225 Years of Tar Heels: Banks D. Kerr

Banks Kerr first opened Kerr Drug in Raleigh in 1950, and the specialty pharmacy and drug store became a popular retail chain across the region, eventually holding 95 locations throughout the state.

Banks Kerr stands for a photo.
Banks Kerr (left) poses for a photo at a UNC Pharmacy Alumni Association event. (North Carolina Collection, Wilson Library, UNC-Chapel Hill)

225 Years.Editor’s note: In honor of the University’s 225th anniversary, we will be sharing profiles throughout the academic year of some of the many Tar Heels who have left their heelprint on the campus, their communities, the state, the nation and the world.

When the UNC Eshelman School of Pharmacy dedicated Kerr Hall in 2002, then-Dean William Campbell said of the building’s namesake Banks D. Kerr, “Mr. Kerr really enjoyed store openings … But I know if Mr. Kerr was here, he would say, ‘Let’s begin planning now.'”

The planning to come would have big payoffs as Kerr Hall, named for Kerr’s $2 million gift, launching the school into the modern era of pharmacy — one in which the scope of pharmacy education greatly expanded, as did the role of the pharmacist into an integral part of an individual’s health care team.

The new 65,000 square-foot building doubled the school’s capacity with auditorium-size lecture halls complete with cutting-edge technology, 7,759 square feet of dedicated laboratory space and a “building inside a building” to house a shared instrument facility. A bronze bust likeness of Kerr, sculpted by pharmacy alumnus David Dowdy, was placed in the lobby to greet all as they entered the building.

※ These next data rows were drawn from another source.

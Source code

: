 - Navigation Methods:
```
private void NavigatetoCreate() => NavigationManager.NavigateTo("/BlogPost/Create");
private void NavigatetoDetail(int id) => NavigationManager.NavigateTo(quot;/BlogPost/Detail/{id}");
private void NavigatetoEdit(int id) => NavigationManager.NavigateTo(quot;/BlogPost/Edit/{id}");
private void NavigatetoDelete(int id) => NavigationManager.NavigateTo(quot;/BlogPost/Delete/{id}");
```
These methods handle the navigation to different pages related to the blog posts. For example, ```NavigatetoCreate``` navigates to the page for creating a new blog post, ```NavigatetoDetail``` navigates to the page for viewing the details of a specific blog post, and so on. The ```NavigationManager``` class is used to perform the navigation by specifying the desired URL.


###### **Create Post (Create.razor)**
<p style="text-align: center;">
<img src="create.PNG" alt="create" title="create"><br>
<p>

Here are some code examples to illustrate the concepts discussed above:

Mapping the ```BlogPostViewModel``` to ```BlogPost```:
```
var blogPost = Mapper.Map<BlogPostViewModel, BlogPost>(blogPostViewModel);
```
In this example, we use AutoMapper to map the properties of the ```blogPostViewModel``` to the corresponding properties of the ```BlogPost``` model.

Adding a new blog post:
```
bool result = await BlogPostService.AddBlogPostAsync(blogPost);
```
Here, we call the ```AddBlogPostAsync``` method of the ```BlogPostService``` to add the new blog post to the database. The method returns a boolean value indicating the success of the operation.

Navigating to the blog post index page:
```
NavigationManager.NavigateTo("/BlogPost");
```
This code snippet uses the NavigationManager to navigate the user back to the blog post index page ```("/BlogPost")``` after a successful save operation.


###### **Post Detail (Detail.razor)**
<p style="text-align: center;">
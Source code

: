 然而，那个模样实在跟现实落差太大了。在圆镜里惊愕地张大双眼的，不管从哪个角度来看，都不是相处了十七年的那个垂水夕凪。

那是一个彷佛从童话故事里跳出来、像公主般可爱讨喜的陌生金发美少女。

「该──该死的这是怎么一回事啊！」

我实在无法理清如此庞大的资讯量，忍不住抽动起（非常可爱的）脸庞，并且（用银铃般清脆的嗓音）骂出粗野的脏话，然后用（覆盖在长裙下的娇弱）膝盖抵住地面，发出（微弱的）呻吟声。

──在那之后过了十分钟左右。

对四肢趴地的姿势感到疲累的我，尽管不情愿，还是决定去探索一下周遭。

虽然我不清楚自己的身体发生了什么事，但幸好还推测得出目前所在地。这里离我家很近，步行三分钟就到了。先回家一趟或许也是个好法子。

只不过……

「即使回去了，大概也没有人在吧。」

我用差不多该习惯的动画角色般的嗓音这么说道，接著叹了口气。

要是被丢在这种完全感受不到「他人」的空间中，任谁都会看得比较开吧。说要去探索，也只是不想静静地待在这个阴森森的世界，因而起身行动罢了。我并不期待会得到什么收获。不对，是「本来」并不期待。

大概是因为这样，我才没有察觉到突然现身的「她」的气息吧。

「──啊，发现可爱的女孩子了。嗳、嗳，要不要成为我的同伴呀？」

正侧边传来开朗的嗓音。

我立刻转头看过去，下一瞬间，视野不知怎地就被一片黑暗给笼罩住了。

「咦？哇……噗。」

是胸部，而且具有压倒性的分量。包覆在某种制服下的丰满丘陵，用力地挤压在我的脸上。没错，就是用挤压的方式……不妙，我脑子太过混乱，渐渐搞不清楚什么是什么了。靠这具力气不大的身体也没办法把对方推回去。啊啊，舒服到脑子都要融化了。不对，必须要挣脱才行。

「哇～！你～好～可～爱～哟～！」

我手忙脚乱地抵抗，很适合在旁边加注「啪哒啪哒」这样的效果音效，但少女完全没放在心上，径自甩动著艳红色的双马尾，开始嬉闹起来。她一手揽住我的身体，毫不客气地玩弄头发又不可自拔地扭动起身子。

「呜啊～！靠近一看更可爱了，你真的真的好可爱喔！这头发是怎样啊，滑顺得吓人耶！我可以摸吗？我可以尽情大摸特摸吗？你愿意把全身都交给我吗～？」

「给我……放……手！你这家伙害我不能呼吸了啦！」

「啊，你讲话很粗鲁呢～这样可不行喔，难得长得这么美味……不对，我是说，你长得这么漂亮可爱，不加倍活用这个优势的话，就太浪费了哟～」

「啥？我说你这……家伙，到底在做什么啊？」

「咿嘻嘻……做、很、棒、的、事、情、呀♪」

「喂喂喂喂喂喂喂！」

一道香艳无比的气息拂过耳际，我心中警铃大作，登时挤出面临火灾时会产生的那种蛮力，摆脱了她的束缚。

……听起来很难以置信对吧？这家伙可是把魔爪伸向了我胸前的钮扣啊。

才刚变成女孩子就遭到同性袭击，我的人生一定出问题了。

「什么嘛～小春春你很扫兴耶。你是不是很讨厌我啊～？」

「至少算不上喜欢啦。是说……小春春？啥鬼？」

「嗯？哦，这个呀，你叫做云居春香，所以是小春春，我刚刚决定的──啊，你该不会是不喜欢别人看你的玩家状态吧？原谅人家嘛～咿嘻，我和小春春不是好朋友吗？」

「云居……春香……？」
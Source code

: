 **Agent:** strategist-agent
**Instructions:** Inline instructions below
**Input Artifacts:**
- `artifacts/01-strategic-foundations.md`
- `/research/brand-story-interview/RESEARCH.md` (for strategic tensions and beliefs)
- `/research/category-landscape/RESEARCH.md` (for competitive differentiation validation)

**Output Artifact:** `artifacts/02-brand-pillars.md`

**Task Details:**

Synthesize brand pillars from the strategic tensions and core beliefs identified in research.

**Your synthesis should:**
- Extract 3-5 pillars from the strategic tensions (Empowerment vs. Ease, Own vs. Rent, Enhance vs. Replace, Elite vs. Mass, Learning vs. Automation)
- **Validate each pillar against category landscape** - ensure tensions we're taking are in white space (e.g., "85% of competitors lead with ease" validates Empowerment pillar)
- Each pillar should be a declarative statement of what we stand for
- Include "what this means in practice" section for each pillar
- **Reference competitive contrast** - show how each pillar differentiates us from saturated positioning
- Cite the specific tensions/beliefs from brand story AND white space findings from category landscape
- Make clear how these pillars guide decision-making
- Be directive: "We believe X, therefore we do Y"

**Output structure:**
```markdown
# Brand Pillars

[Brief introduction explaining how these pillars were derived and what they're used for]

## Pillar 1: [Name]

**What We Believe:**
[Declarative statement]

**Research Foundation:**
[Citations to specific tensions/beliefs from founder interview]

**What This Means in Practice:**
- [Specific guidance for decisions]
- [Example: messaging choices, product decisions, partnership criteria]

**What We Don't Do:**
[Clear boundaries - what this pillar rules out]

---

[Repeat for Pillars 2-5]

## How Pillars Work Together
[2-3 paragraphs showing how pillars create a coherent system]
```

Kerr was a dedicated alumnus of the pharmacy school from the Class of 1943. He opened the first Kerr Drug in Raleigh in 1950, and the specialty pharmacy and drug store became a popular retail chain across the region, eventually holding 95 locations throughout North Carolina. (Walgreens acquired the company in 2013.) Kerr’s substantial gift to the school was first made anonymously as a $1 million challenge grant. When alumni so generously met that challenge, he was inspired to add another million. Sadly, Kerr passed away in 2000, before he could see the opening of the building, or how it would fill with students, faculty and researchers in the years to come.

The next decade for the pharmacy school would see unprecedented growth with an increasingly innovative vision, a satellite campus at UNC-Asheville, and a collaboration with the School of Medicine in the Genetic Medicine Building. When the school was ranked the No. 1 pharmacy school in the nation by U.S. News & World Report in 2016, Kerr’s bust proudly held a No. 1 flag.